Look through the records, and whenever a line includes the word "punctuation", copy it.

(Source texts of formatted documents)
= = = = =

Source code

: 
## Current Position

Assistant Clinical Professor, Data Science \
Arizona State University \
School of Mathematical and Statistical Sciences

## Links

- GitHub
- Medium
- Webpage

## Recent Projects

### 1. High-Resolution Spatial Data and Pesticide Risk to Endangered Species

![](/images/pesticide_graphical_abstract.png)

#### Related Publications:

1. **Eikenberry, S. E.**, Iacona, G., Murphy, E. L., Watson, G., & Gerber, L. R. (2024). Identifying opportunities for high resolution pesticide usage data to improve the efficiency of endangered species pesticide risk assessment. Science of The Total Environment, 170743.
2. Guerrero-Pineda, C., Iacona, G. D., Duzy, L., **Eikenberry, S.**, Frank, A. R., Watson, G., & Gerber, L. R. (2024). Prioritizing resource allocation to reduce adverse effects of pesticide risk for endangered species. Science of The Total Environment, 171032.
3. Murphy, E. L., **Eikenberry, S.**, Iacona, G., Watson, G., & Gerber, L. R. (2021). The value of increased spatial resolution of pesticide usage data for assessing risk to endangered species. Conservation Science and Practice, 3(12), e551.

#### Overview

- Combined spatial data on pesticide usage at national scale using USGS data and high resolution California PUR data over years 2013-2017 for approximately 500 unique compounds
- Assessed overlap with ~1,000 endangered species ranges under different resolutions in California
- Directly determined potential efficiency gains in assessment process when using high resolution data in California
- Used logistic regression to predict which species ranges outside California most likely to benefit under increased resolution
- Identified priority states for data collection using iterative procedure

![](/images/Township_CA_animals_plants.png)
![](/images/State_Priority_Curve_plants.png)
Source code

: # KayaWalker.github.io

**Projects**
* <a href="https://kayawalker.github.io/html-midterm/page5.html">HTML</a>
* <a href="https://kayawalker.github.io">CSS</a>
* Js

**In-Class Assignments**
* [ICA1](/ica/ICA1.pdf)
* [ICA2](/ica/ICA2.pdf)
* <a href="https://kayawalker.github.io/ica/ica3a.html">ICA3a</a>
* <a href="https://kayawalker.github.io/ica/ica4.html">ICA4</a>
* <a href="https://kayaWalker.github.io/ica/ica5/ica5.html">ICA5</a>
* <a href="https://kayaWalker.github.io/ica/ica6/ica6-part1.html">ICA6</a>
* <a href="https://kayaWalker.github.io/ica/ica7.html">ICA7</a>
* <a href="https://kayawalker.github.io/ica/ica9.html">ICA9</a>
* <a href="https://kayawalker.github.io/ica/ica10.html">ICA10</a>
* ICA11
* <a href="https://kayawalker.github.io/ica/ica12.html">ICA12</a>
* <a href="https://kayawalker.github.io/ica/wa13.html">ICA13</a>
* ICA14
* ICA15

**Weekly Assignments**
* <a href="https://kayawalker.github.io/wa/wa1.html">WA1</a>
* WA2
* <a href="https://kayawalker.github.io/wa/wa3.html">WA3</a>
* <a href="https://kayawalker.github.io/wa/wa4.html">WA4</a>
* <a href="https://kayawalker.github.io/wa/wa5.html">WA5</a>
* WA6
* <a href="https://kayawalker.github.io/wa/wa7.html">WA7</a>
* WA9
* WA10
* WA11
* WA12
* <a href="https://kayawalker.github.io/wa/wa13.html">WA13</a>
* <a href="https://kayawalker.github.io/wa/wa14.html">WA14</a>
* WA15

= = = = =

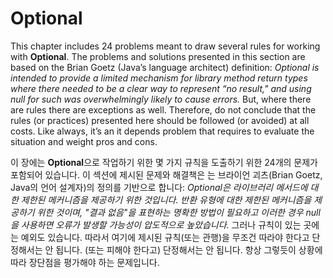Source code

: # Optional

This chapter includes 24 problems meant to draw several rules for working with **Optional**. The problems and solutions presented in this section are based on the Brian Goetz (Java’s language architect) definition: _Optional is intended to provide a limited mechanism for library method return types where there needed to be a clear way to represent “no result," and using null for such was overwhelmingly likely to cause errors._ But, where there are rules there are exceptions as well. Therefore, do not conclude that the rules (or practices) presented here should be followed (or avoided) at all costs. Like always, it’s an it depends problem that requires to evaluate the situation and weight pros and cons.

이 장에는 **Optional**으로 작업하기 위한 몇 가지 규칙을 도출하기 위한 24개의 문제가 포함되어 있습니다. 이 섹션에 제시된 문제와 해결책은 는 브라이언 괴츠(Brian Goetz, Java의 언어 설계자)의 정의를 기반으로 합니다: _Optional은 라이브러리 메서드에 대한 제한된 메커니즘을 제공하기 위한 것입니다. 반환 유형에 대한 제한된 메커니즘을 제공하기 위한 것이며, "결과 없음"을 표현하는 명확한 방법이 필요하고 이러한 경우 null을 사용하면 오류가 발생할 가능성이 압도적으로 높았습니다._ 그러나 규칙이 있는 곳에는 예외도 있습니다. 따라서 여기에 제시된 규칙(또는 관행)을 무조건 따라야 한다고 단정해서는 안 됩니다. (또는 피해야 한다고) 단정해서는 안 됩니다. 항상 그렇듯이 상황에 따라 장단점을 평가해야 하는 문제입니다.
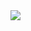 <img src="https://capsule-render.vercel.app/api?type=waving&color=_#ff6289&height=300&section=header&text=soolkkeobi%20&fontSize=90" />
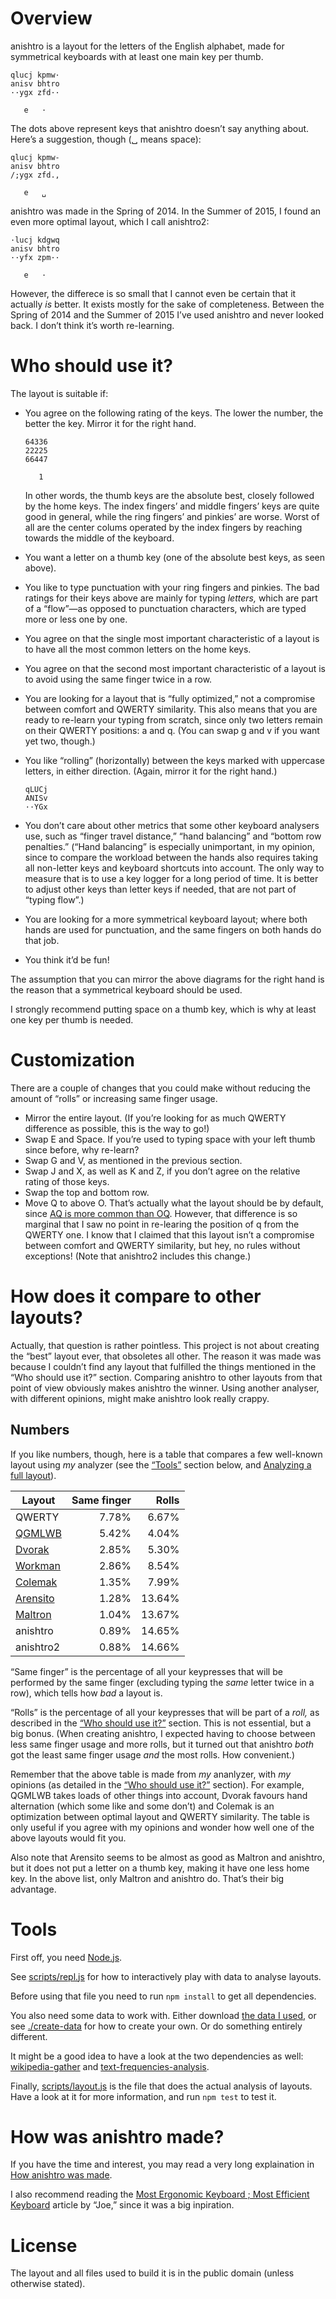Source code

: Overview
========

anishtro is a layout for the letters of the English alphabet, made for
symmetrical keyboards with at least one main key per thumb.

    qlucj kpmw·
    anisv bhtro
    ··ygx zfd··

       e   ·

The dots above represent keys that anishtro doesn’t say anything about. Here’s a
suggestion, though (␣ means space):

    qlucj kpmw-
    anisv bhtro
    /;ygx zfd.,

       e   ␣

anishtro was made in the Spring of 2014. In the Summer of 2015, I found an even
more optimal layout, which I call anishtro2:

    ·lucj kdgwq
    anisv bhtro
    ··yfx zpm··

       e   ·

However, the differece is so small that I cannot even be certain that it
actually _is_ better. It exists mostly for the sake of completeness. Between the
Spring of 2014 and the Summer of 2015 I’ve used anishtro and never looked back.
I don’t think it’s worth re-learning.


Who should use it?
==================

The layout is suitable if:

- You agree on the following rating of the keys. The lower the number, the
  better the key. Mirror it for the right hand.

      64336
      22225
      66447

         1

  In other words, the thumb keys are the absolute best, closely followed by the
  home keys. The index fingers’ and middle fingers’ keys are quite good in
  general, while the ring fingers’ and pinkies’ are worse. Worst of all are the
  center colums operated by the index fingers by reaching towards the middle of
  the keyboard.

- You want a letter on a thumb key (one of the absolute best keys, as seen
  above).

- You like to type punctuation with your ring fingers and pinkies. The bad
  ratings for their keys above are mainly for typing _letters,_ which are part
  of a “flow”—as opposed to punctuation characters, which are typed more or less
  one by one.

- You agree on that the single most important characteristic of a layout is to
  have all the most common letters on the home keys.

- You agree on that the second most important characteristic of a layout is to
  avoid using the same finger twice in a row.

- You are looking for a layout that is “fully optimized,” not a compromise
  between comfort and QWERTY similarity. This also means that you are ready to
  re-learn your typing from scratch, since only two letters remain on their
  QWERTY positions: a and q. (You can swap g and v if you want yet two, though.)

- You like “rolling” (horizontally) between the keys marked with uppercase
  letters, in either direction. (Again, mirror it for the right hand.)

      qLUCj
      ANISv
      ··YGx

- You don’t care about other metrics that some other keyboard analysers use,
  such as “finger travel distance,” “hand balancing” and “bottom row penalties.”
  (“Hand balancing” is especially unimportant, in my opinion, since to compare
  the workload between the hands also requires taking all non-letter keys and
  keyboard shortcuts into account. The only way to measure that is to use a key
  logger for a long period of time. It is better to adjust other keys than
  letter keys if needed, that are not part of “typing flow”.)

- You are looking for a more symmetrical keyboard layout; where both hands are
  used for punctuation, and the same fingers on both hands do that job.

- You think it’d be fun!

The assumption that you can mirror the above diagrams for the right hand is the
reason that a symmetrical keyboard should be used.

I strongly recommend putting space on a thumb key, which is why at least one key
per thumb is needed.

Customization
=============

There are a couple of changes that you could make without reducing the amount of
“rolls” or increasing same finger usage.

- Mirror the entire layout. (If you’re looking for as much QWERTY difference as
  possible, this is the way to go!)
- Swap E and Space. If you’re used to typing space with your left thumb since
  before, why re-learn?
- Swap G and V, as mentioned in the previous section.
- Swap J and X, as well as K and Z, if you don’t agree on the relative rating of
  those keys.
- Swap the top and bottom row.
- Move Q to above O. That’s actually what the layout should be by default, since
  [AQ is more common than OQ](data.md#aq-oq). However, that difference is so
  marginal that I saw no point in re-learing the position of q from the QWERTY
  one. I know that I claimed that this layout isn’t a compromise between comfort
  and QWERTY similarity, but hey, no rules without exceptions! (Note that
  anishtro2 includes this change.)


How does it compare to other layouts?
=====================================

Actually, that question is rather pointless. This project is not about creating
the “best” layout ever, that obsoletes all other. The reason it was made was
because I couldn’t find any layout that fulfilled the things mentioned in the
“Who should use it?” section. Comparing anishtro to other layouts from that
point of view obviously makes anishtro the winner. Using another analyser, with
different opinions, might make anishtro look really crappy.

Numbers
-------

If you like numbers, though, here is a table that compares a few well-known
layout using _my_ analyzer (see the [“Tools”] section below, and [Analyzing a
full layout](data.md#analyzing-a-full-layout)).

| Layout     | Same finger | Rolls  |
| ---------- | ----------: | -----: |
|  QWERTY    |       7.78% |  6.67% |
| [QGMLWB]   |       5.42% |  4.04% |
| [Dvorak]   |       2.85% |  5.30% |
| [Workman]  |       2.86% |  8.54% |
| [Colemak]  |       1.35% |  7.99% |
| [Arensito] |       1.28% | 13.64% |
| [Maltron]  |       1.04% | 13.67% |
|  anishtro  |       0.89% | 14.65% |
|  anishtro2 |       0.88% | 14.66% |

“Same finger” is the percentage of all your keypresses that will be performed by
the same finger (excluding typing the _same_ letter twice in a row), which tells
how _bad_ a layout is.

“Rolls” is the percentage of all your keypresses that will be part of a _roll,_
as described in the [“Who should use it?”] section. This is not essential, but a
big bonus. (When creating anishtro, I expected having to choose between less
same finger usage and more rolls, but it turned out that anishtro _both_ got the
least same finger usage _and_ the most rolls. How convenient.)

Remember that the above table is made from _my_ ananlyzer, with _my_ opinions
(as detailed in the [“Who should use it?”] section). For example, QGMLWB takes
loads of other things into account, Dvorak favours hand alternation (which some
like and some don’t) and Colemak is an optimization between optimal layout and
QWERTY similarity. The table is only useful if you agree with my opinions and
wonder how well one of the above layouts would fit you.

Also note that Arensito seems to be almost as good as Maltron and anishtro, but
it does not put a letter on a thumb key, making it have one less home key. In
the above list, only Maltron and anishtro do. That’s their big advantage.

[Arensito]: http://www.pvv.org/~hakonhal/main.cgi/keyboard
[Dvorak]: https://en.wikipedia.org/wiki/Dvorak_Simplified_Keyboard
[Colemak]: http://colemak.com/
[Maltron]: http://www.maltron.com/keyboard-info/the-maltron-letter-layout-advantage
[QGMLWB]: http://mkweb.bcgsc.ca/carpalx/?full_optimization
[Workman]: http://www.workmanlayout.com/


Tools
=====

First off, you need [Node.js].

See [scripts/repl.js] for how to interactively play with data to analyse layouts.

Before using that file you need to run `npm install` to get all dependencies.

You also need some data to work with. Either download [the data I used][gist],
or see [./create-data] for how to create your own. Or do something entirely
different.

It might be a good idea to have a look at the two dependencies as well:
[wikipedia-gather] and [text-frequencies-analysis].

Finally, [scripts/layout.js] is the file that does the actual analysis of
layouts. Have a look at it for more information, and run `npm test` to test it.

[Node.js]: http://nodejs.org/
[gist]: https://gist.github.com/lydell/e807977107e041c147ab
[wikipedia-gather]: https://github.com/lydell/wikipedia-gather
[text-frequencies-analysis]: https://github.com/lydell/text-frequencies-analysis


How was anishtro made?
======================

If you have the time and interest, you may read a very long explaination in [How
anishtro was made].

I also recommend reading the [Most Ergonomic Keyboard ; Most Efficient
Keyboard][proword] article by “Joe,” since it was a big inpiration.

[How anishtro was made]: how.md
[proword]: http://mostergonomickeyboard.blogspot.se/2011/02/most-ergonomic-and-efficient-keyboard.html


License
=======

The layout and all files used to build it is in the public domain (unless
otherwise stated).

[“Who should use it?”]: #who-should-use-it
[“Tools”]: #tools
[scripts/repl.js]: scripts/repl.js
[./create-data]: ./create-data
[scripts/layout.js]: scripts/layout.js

= = = = =

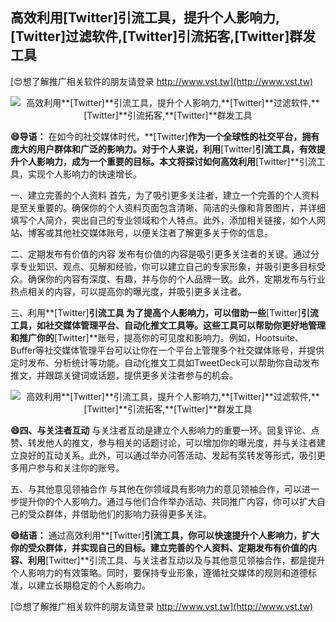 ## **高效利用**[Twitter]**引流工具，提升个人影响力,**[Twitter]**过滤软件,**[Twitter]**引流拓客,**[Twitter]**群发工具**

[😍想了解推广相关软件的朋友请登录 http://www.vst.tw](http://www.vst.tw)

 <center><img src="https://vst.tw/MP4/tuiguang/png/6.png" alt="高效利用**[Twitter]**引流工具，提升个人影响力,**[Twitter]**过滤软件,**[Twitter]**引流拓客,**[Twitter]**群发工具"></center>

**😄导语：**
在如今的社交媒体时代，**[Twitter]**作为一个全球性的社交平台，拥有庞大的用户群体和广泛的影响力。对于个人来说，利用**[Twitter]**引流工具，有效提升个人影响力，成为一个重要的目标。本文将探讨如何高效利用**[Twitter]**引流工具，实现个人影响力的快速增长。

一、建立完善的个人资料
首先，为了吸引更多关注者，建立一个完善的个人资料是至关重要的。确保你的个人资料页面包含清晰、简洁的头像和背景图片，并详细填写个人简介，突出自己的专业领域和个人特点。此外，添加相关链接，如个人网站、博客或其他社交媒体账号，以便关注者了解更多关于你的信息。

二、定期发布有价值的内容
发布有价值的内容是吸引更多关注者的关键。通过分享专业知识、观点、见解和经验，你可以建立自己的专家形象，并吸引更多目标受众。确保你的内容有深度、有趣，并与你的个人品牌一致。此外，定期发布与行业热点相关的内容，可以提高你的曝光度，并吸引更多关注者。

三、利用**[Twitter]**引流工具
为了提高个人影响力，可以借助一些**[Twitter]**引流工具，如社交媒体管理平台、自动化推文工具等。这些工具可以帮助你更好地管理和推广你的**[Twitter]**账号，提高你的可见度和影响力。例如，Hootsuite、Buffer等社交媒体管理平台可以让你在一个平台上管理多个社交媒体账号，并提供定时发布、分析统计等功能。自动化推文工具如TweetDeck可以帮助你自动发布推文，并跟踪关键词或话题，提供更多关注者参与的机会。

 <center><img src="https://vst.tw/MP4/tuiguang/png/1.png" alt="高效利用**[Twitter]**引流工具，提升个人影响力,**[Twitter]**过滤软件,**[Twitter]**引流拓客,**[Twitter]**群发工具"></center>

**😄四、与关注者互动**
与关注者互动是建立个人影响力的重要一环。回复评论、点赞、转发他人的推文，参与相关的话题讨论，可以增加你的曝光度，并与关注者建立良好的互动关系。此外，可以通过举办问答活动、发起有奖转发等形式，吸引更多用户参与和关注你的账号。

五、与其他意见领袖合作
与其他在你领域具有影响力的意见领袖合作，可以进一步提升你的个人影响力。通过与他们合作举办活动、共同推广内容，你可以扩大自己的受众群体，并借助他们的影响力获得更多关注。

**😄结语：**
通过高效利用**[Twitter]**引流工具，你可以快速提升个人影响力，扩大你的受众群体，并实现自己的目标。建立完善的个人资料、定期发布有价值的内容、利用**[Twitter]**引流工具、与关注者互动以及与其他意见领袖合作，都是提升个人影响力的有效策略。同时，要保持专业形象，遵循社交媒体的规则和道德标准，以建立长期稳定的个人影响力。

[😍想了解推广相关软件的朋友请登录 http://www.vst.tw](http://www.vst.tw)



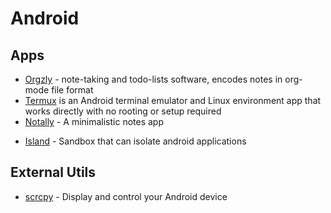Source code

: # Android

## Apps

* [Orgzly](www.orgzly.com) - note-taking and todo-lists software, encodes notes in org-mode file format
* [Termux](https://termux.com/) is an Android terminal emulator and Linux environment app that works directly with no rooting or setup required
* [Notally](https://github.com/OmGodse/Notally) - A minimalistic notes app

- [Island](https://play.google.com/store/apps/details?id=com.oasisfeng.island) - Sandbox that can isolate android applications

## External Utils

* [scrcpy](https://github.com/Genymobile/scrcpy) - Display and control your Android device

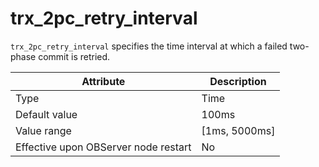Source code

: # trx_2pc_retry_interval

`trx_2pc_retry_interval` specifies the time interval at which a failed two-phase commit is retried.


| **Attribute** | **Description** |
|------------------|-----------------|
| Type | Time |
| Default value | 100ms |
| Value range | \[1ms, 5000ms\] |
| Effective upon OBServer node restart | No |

= = = = =

§ WRITTEN ANSWER
- You like to type punctuation with your ring fingers and pinkies. The bad
  of a “flow”—as opposed to punctuation characters, which are typed more or less
  used for punctuation, and the same fingers on both hands do that job.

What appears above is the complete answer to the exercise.